Excerpted records »
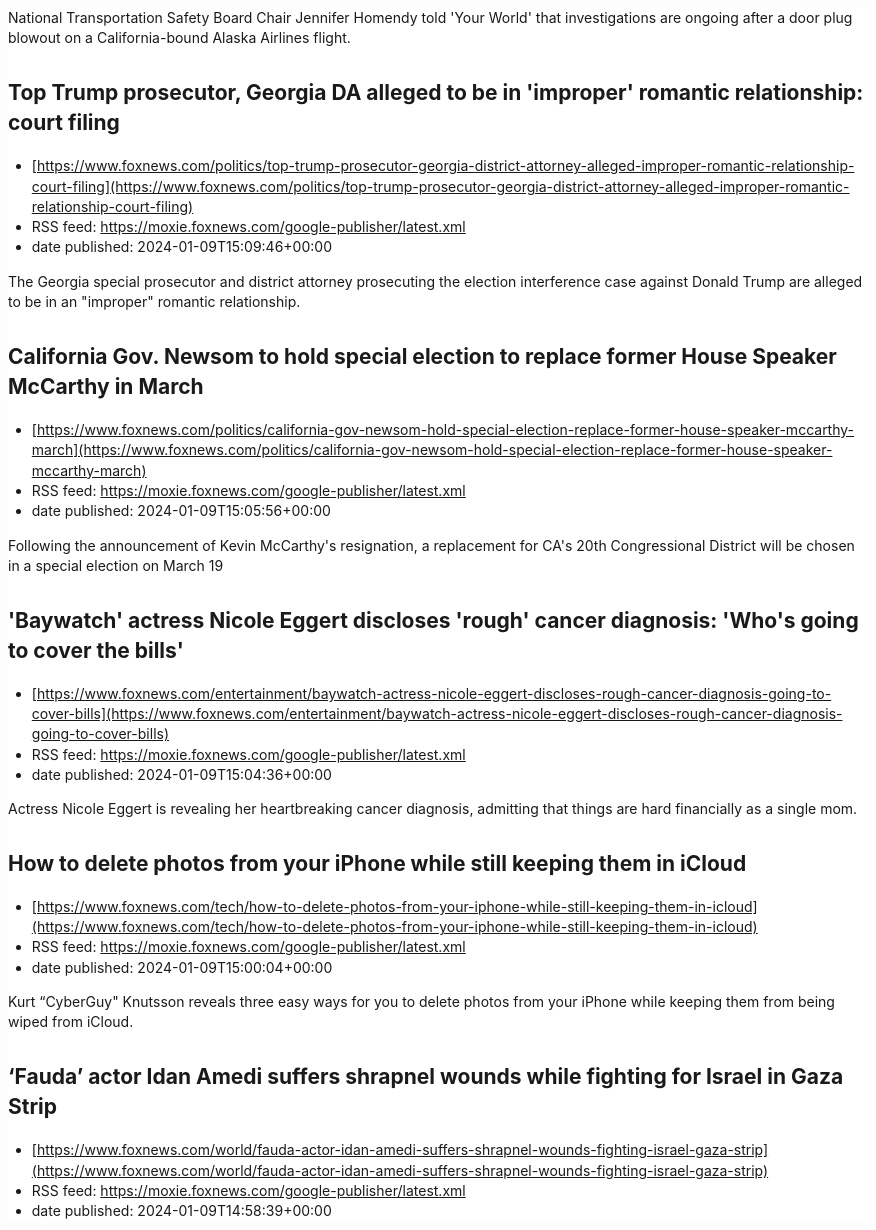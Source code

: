 National Transportation Safety Board Chair Jennifer Homendy told &apos;Your World&apos; that investigations are ongoing after a door plug blowout on a California-bound Alaska Airlines flight.

## Top Trump prosecutor, Georgia DA alleged to be in 'improper' romantic relationship: court filing
 - [https://www.foxnews.com/politics/top-trump-prosecutor-georgia-district-attorney-alleged-improper-romantic-relationship-court-filing](https://www.foxnews.com/politics/top-trump-prosecutor-georgia-district-attorney-alleged-improper-romantic-relationship-court-filing)
 - RSS feed: https://moxie.foxnews.com/google-publisher/latest.xml
 - date published: 2024-01-09T15:09:46+00:00

The Georgia special prosecutor and district attorney prosecuting the election interference case against Donald Trump are alleged to be in an &quot;improper&quot; romantic relationship.

## California Gov. Newsom to hold special election to replace former House Speaker McCarthy in March
 - [https://www.foxnews.com/politics/california-gov-newsom-hold-special-election-replace-former-house-speaker-mccarthy-march](https://www.foxnews.com/politics/california-gov-newsom-hold-special-election-replace-former-house-speaker-mccarthy-march)
 - RSS feed: https://moxie.foxnews.com/google-publisher/latest.xml
 - date published: 2024-01-09T15:05:56+00:00

Following the announcement of Kevin McCarthy&apos;s resignation, a replacement for CA&apos;s 20th Congressional District will be chosen in a special election on March 19

## 'Baywatch' actress Nicole Eggert discloses 'rough' cancer diagnosis: 'Who's going to cover the bills'
 - [https://www.foxnews.com/entertainment/baywatch-actress-nicole-eggert-discloses-rough-cancer-diagnosis-going-to-cover-bills](https://www.foxnews.com/entertainment/baywatch-actress-nicole-eggert-discloses-rough-cancer-diagnosis-going-to-cover-bills)
 - RSS feed: https://moxie.foxnews.com/google-publisher/latest.xml
 - date published: 2024-01-09T15:04:36+00:00

Actress Nicole Eggert is revealing her heartbreaking cancer diagnosis, admitting that things are hard financially as a single mom.

## How to delete photos from your iPhone while still keeping them in iCloud
 - [https://www.foxnews.com/tech/how-to-delete-photos-from-your-iphone-while-still-keeping-them-in-icloud](https://www.foxnews.com/tech/how-to-delete-photos-from-your-iphone-while-still-keeping-them-in-icloud)
 - RSS feed: https://moxie.foxnews.com/google-publisher/latest.xml
 - date published: 2024-01-09T15:00:04+00:00

Kurt “CyberGuy&quot; Knutsson reveals three easy ways for you to delete photos from your iPhone while keeping them from being wiped from iCloud.

## ‘Fauda’ actor Idan Amedi suffers shrapnel wounds while fighting for Israel in Gaza Strip
 - [https://www.foxnews.com/world/fauda-actor-idan-amedi-suffers-shrapnel-wounds-fighting-israel-gaza-strip](https://www.foxnews.com/world/fauda-actor-idan-amedi-suffers-shrapnel-wounds-fighting-israel-gaza-strip)
 - RSS feed: https://moxie.foxnews.com/google-publisher/latest.xml
 - date published: 2024-01-09T14:58:39+00:00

Problem details »
Exactly as they stand, set down the lines from the start of the material through the line with "## 'Baywatch' actress", both ends included, omitting the pictures.

Expected output »
Source code

: National Transportation Safety Board Chair Jennifer Homendy told &apos;Your World&apos; that investigations are ongoing after a door plug blowout on a California-bound Alaska Airlines flight.

## Top Trump prosecutor, Georgia DA alleged to be in 'improper' romantic relationship: court filing
 - [https://www.foxnews.com/politics/top-trump-prosecutor-georgia-district-attorney-alleged-improper-romantic-relationship-court-filing](https://www.foxnews.com/politics/top-trump-prosecutor-georgia-district-attorney-alleged-improper-romantic-relationship-court-filing)
 - RSS feed: https://moxie.foxnews.com/google-publisher/latest.xml
 - date published: 2024-01-09T15:09:46+00:00

The Georgia special prosecutor and district attorney prosecuting the election interference case against Donald Trump are alleged to be in an &quot;improper&quot; romantic relationship.

## California Gov. Newsom to hold special election to replace former House Speaker McCarthy in March
 - [https://www.foxnews.com/politics/california-gov-newsom-hold-special-election-replace-former-house-speaker-mccarthy-march](https://www.foxnews.com/politics/california-gov-newsom-hold-special-election-replace-former-house-speaker-mccarthy-march)
 - RSS feed: https://moxie.foxnews.com/google-publisher/latest.xml
 - date published: 2024-01-09T15:05:56+00:00

Following the announcement of Kevin McCarthy&apos;s resignation, a replacement for CA&apos;s 20th Congressional District will be chosen in a special election on March 19

## 'Baywatch' actress Nicole Eggert discloses 'rough' cancer diagnosis: 'Who's going to cover the bills'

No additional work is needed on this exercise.